Song focuses on the grain of cloth, its flexibility, and the expressive power of its physical presence. She continues to expand these qualities into the language of painting.
Conventional painting places an image on a smooth surface. Song rebuilds the surface itself. She brings textile texture onto the canvas and constructs the picture through layers. Feelings gathered from everyday life are reorganized through this process. The result is not simply a ground for color, but a surface that responds—like a body reacting to light and the viewer’s gaze.

“Canvas Dressing”: a way of clothing the canvas
Song calls her method “Canvas Dressing”. As in making a garment, the act of “dressing” comes first. What matters here is not a decorative mix of media, but structure. Layers of fabric and the direction of its grain become the core of the work.
The texture formed by wrapping and overlaying cotton cloth can’t be replaced by brushwork. Song keeps that difference intact. This is not a forced gesture to escape flatness. It’s a decision to bring the properties of fiber directly into painting—and let the surface lead.

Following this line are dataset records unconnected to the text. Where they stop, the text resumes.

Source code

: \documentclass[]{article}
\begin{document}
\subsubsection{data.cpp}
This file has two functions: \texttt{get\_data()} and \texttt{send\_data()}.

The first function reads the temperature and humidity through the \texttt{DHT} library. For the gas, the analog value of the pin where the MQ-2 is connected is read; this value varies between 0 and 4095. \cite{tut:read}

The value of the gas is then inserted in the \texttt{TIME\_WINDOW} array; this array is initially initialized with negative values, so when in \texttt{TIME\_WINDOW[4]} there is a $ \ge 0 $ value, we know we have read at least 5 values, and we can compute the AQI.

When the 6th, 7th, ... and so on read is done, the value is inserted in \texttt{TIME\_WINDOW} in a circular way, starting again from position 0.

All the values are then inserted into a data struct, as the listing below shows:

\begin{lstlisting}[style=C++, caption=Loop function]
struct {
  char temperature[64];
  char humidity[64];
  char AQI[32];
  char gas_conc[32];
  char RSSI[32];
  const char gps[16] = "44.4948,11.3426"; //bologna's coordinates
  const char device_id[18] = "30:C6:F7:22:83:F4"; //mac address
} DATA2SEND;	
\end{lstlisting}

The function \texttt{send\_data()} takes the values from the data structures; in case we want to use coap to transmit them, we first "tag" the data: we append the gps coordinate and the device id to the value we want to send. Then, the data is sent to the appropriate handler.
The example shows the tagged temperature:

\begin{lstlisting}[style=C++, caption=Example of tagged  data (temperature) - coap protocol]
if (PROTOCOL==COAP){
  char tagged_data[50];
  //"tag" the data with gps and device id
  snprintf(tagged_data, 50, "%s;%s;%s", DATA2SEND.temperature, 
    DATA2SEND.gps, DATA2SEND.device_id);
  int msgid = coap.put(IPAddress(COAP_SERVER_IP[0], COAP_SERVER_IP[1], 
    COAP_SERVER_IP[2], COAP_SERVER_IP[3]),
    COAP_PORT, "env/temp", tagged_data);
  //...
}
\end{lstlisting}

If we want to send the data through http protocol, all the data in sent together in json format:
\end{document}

The Life series: weaving, tying, and painting again
In the Life series, Song begins by constructing the support itself. She first paints cotton cloth cut at regular intervals. Then she reweaves it through weaving and tying, building a new structure before adding paint again and again.
Through this process, subtle rises and falls appear across the surface. Small gaps remain, too. This is why the work feels tactile even as a painting.
When the direction of light shifts, the surface changes with it. Color and shadow vary depending on the viewing angle—an effect that emerges naturally from the woven structure. The flexibility of fiber is also used to bring lines into relief. Rhythm appears. So does a sense of movement held within the surface.

Like warp and weft: where relationships and feelings intersect
Song connects the structure of weaving to the feeling of living. Just as warp and weft cross to form cloth, our days continue through overlapping emotions and events. Knots formed in the process can bring relationships to mind—ways the inner world and the outside world touch.
Color starts from lived experience: the hues of Jeju’s sea, a red glow on an evening walk, a deep dawn sky stitched with stars, even a rainbow that lingers briefly after rain. Song re-forms these memories into color. Then she accumulates them through repeated weaving and painting.
Her work doesn’t close into a single interpretation. Instead, it stays open—so the viewer’s own memories and emotions can overlap with the surface and begin another story.